The India-Central Asia Summit, a first of its kind meeting between India and the Central Asia Republics (CARs) on January 27, 2022, reflects India’s growing economic engagement with the Central Asian nations, which is an integral part of the former’s "Extended Neighborhood”.
Mr Chandrajit Banerjee, Director General, Confederation of Indian Industry (CII) stated, “The India-CAR Summit shall usher a new dimension to the economic relationship between India and the CARs and lay down a roadmap for future collaborations to meet fast evolving global and regional challenges.” He added, “The Summit provides further impetus to exploring new areas of cooperation for promoting trade and investments and finding new ways of overcoming the connectivity issues so that economic complementarities can be fully realized between India and Central Asia.”
Despite their warm relations, India is not a key trading partner for any of the Central Asian countries, noted CII. Indian exports to the Central Asian Region in 2020-21 stood at a total of USD 658 million and imports were USD 826 million.
The main export products include meat, fish, dairy produce, coffee, tea, and cereals among others.

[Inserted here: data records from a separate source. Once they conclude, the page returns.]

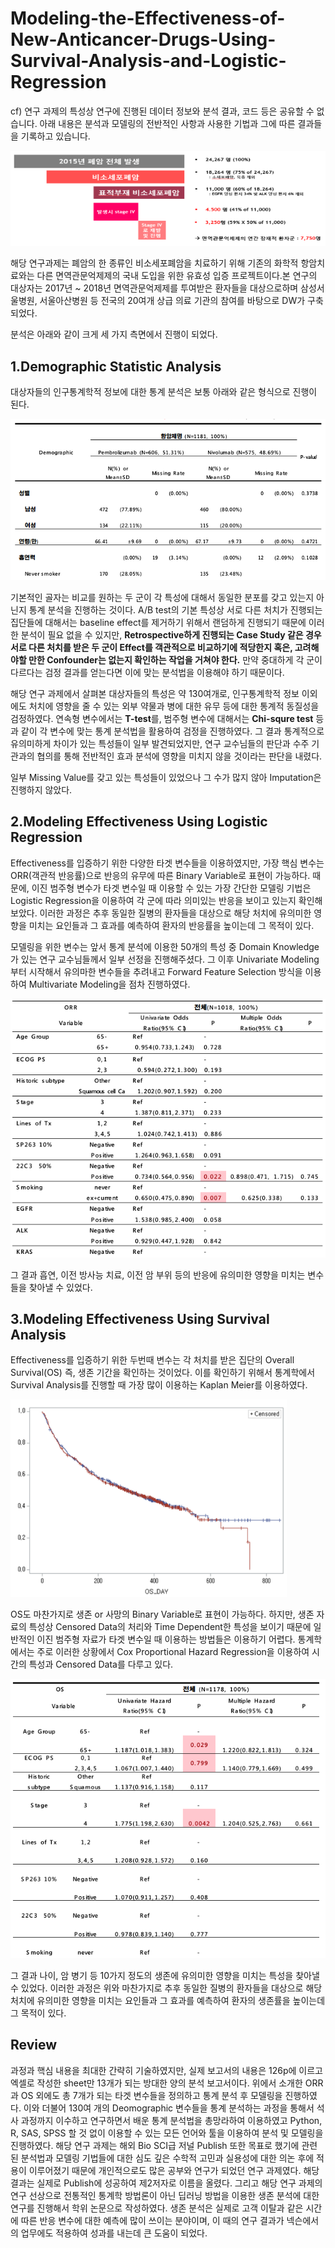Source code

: # Modeling-the-Effectiveness-of-New-Anticancer-Drugs-Using-Survival-Analysis-and-Logistic-Regression

cf) 연구 과제의 특성상 연구에 진행된 데이터 정보와 분석 결과, 코드 등은 공유할 수 없습니다. 아래 내용은 분석과 모델링의 전반적인 사항과 사용한 기법과 그에 따른 결과들을 기록하고 있습니다.
 
![khd logo](https://github.com/gunlyungyou/Modeling-the-Effectiveness-of-New-Anticancer-Drugs-Using-Survival-Analysis-and-Logistic-Regression/blob/main/imgs/1.png)

해당 연구과제는 폐암의 한 종류인 비소세포폐암을 치료하기 위해 기존의 화학적 항암치료와는 다른 면역관문억제제의 국내 도입을 위한 유효성 입증 프로젝트이다.본 연구의 대상자는 2017년 ~ 2018년 면역관문억제제를 투여받은 환자들을 대상으로하며 삼성서울병원, 서울아산병원 등 전국의 20여개 상급 의료 기관의 참여를 바탕으로 DW가 구축 되었다.

분석은 아래와 같이 크게 세 가지 측면에서 진행이 되었다.

## 1.Demographic Statistic Analysis

대상자들의 인구통계학적 정보에 대한 통계 분석은 보통 아래와 같은 형식으로 진행이 된다.

![khd logo](https://github.com/gunlyungyou/Modeling-the-Effectiveness-of-New-Anticancer-Drugs-Using-Survival-Analysis-and-Logistic-Regression/blob/main/imgs/2.png)

기본적인 골자는 비교를 원하는 두 군이 각 특성에 대해서 동일한 분포를 갖고 있는지 아닌지 통계 분석을 진행하는 것이다.
A/B test의 기본 특성상 서로 다른 처치가 진행되는 집단들에 대해서는 baseline effect를 제거하기 위해서 랜덤하게 진행되기 때문에 이러한 분석이 필요 없을 수 있지만,
**Retrospective하게 진행되는 Case Study 같은 경우 서로 다른 처치를 받은 두 군이 Effect를 객관적으로 비교하기에 적당한지 혹은, 고려해야할 만한 Confounder는 없는지 확인하는 작업을 거쳐야 한다.** 만약 중대하게 각 군이 다르다는 검정 결과를 얻는다면 이에 맞는 분석법을 이용해야 하기 때문이다.

해당 연구 과제에서 살펴본 대상자들의 특성은 약 130여개로, 인구통계학적 정보 이외에도 처치에 영향을 줄 수 있는 외부 약물과 병에 대한 유무 등에 대한 통계적 동질성을 검정하였다.
연속형 변수에서는 **T-test**를, 범주형 변수에 대해서는 **Chi-squre test** 등과 같이 각 변수에 맞는 통계 분석법을 활용하여 검정을 진행하였다. 그 결과 통계적으로 유의미하게 차이가 있는 특성들이 일부 발견되었지만, 연구 교수님들의 판단과 수주 기관과의 협의를 통해 전반적인 효과 분석에 영향을 미치지 않을 것이라는 판단을 내렸다.

일부 Missing Value를 갖고 있는 특성들이 있었으나 그 수가 많지 않아 Imputation은 진행하지 않았다.

## 2.Modeling Effectiveness Using Logistic Regression

Effectiveness를 입증하기 위한 다양한 타겟 변수들을 이용하였지만, 가장 핵심 변수는 ORR(객관적 반응률)으로 반응의 유무에 따른 Binary Variable로 표현이 가능하다. 때문에, 이진 범주형 변수가 타겟 변수일 때 이용할 수 있는 가장 간단한 모델링 기법은 Logistic Regression을 이용하여 각 군에 따라 의미있는 반응을 보이고 있는지 확인해 보았다. 이러한 과정은 추후 동일한 질병의 환자들을 대상으로 해당 처치에 유의미한 영향을 미치는 요인들과 그 효과를 예측하여 환자의 반응률을 높이는데 그 목적이 있다.

모델링을 위한 변수는 앞서 통계 분석에 이용한 50개의 특성 중 Domain Knowledge가 있는 연구 교수님들께서 일부 선정을 진행해주셨다. 그 이후 Univariate Modeling 부터 시작해서 유의마한 변수들을 추려내고 Forward Feature Selection 방식을 이용하여 Multivariate Modeling을 점차 진행하였다.

![khd logo](https://github.com/gunlyungyou/Modeling-the-Effectiveness-of-New-Anticancer-Drugs-Using-Survival-Analysis-and-Logistic-Regression/blob/main/imgs/3.png)

그 결과 흡연, 이전 방사능 치료, 이전 암 부위 등의 반응에 유의미한 영향을 미치는 변수들을 찾아낼 수 있었다.

## 3.Modeling Effectiveness Using Survival Analysis

Effectiveness를 입증하기 위한 두번때 변수는 각 처치를 받은 집단의 Overall Survival(OS) 즉, 생존 기간을 확인하는 것이었다. 이를 확인하기 위해서 통계학에서 Survival Analysis를 진행할 때 가장 많이 이용하는 Kaplan Meier를 이용하였다.

![khd logo](https://github.com/gunlyungyou/Modeling-the-Effectiveness-of-New-Anticancer-Drugs-Using-Survival-Analysis-and-Logistic-Regression/blob/main/imgs/4.png)

OS도 마찬가지로 생존 or 사망의 Binary Variable로 표현이 가능하다. 하지만, 생존 자료의 특성상 Censored Data의 처리와 Time Dependent한 특성을 보이기 때문에 일반적인 이진 범주형 자료가 타겟 변수일 때 이용하는 방법들은 이용하기 어렵다. 통계학에서는 주로 이러한 상황에서 Cox Proportional Hazard Regression을 이용하여 시간의 특성과 Censored Data를 다루고 있다.

![khd logo](https://github.com/gunlyungyou/Modeling-the-Effectiveness-of-New-Anticancer-Drugs-Using-Survival-Analysis-and-Logistic-Regression/blob/main/imgs/5.png)

그 결과 나이, 암 병기 등 10가지 정도의 생존에 유의미한 영향을 미치는 특성을 찾아낼 수 있었다.
이러한 과정은 위와 마찬가지로 추후 동일한 질병의 환자들을 대상으로 해당 처치에 유의미한 영향을 미치는 요인들과 그 효과를 예측하여 환자의 생존률을 높이는데 그 목적이 있다.


## Review

과정과 핵심 내용을 최대한 간략히 기술하였지만, 실제 보고서의 내용은 126p에 이르고 엑셀로 작성한 sheet만 13개가 되는 방대한 양의 분석 보고서이다. 위에서 소개한 ORR과 OS 외에도 총 7개가 되는 타겟 변수들을 정의하고 통계 분석 후 모델링을 진행하였다. 이와 더불어 130여 개의 Deomographic 변수들을 통계 분석하는 과정을 통해서 석사 과정까지 이수하고 연구하면서 배운 통계 분석법을 총망라하여 이용하였고 Python, R, SAS, SPSS 할 것 없이 이용할 수 있는 모든 언어와 툴을 이용하여 분석 및 모델링을 진행하였다. 해당 연구 과제는 해외 Bio SCI급 저널 Publish 또한 목표로 했기에 관련된 분석법과 모델링 기법들에 대한 심도 깊은 수학적 고민과 실용성에 대한 의논 후에 적용이 이루어졌기 때문에 개인적으로도 많은 공부와 연구가 되었던 연구 과제였다. 해당 결과는 실제로 Publish에 성공하여 제2저자로 이름을 올렸다. 그리고 해당 연구 과제의 연구 선상으로 전통적인 통계학 방법론이 아닌 딥러닝 방법을 이용한 생존 분석에 대한 연구를 진행해서 학위 논문으로 작성하였다. 생존 분석은 실제로 고객 이탈과 같은 시간에 따른 반응 변수에 대한 예측에 많이 쓰이는 분야이며, 이 때의 연구 결과가 넥슨에서의 업무에도 적용하여 성과를 내는데 큰 도움이 되었다.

The main import products include dairy products, eggs, natural honey, edible vegetables, fruits and nuts, oil seeds, lac, gums and resins, salt, ores, minerals, and organic and inorganic chemicals etc.
Developing a good trade and investment relationship with these countries is of high strategic and economic importance for India. The CAR offers enhanced energy security, a huge market, and a gateway to the markets of CIS and Europe. The Summit focuses attention on connectivity, B2B collaborations and various sectoral collaborations between India and the CARs.
CII has several recommendations for the way forward.
One, augmented air connectivity and increased frequency of flights between India and the CARs will avoid the challenges poised by road/rail transport.
Two, the two sides should work together for expediting the utilization of USD 1 billion line of credit given by Government of India towards high impact community development projects in Central Asia. This would help generate the incentives for increased private sector investment in Central Asia.
Three, the trade basket between the two sides needs to be further diversified with more value-added products. CII suggests a study of export potential to be undertaken to enhance engagement.
Four, India specializes in trade in services and as an emerging market, Central Asia has a burgeoning demand for high tech services in several spheres like healthcare, higher education, IT & ITES, consultancy, engineering and construction, training and skill development, etc. Efforts should be made to match these complementarities.
Five, to realize the full potential in trade and business, it is essential to bridge the information divide and build awareness of the existing regional and international economic and strategic environment. This is possible through more frequent government dialogues, roadshows, business delegations and B2B business interactions, tie ups among business chambers, academic and cultural exchange programs, tourism promotion etc.